Sonoma Water Expansion Beaten Back
By Elena Belsky


   In a long-fought battle, environmental advocates, sportfishing, and Native American groups have managed to head off the Sonoma County Water Agency's (SCWA) grab for extra water from the severely impacted Eel River, in Humbolt County.
   The plaintiffs-Friends of the Eel River, Friends of the Russian River, Pacific Coast Federation of Fishermen's Associations, California Sportfishing Protection Alliance, Wiyot Tribe of the Table Bluff Reservation, and three individuals: Coyote (Fred Downey, Ph.D.), L. Martin Griffin, M.D., and Frank Egger-were vindicated by the appeals court ruling.  In mid-May 2003, the 1st District Court of Appeals in San Francisco ruled that the SCWA's Environmental Impact Report (EIR) failed to include adequate review of pending reductions of water diversions from the Eel River to the Russian River.  The Court said that, without such an analysis of less water than SCWA expects, the EIR "Éfails to alert decision-makers and the public to the possibility that the agency will not be able to supply water to its customers in an environmentally sound way."
   Friends of the Eel River's president, Nadananda, praised the court's ruling: "The Ell River's salmon and steelhead now have a fighting chance to make a comeback.  Had the [Sonoma County] Water Agency's plan been upheld, this incredible natural resource-the cornerstone of the North Coast's former world-class salmon fishery-would have been doomed to extinction."
   The Federal Energy Regulatory Commission (FERC)-which oversees the Potter Valley Dam Hydroelectric plant, the reason for up to 180,000 acre-feet of Eel River water (98% of summer flow) into the Russian River-is reviewing a 15 to 22% reduction in diversions recommended by the National Marine Fisheries Service (NMFS).  NMFS's recommendation was lauded by environmentalists and fisheries advocates, as it attempts to save the Eel River run of endangered fish species, long damaged by excessive water diversions to the Russian River.
   The SCWA has said that it needs more water from the Eel River to serve the demands of its customers within the next four years. The water agency provides water to more than half a million customers in Sonoma and Marin Counties (see note below)
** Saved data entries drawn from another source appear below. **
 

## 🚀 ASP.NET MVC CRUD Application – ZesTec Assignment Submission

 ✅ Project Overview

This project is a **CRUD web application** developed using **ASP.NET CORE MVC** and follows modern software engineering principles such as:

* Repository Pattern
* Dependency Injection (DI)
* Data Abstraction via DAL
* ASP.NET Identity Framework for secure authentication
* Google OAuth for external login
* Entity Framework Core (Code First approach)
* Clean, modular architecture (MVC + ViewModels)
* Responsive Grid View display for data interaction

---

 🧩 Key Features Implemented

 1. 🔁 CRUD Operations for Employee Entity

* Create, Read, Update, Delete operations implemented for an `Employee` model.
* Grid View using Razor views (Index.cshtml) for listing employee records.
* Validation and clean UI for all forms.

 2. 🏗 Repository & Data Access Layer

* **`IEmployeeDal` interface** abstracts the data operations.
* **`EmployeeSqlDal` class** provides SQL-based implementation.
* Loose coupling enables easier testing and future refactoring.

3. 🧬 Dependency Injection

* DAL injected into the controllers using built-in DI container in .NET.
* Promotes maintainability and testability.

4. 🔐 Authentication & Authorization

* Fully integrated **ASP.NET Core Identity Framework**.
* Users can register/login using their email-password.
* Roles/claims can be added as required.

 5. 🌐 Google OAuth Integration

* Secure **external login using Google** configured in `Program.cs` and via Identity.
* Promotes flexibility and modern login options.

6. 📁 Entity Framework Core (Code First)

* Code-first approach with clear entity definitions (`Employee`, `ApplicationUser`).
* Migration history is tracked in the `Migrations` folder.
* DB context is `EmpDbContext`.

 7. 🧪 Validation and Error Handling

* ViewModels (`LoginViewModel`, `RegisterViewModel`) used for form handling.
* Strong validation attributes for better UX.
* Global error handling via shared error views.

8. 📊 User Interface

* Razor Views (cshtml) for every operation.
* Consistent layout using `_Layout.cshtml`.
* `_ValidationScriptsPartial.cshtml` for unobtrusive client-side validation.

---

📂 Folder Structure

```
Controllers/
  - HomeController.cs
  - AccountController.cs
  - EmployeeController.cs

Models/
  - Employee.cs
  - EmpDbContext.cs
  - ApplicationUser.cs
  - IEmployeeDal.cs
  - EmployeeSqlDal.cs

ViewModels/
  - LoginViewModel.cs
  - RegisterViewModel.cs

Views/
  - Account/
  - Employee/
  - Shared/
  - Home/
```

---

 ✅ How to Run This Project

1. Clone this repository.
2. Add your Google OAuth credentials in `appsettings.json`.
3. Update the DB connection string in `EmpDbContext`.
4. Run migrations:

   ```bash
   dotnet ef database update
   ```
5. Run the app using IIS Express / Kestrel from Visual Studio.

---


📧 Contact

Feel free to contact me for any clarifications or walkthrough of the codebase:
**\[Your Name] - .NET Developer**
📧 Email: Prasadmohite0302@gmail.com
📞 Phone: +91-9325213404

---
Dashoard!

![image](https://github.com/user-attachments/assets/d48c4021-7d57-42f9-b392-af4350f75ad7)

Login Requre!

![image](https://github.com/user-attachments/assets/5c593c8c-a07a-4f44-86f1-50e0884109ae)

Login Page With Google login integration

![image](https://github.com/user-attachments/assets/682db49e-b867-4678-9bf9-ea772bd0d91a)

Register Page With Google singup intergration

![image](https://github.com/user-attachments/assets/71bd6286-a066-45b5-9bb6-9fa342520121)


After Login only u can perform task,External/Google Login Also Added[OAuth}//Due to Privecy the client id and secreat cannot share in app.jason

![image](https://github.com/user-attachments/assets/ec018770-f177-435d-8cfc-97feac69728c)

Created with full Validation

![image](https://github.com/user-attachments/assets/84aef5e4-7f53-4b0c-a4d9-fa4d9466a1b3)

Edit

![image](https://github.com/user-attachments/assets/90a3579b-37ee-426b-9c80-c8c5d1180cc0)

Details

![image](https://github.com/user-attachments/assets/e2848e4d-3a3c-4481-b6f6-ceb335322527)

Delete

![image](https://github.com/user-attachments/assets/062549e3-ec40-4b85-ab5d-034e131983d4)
   The agency is a remnant of another time, in that the SCWA board of directors is actually the Sonoma County Board of Supervisors which is viewed by some as a potentially serious conflict of interest. The Board of Supervisors, through the County General Plan, set the numbers for projected build out and preferred development; those numbers, in turn, by state law, drive the water district's necessity to supply water to those developments. Then the Supervisors approve specific developments. Thus, the same people who act as water district directors assign  the water to developments. This gives the Board of Supervisors tremendous power over development in Sonoma County, as well as control over the revenue generated by water sales from the SCWA.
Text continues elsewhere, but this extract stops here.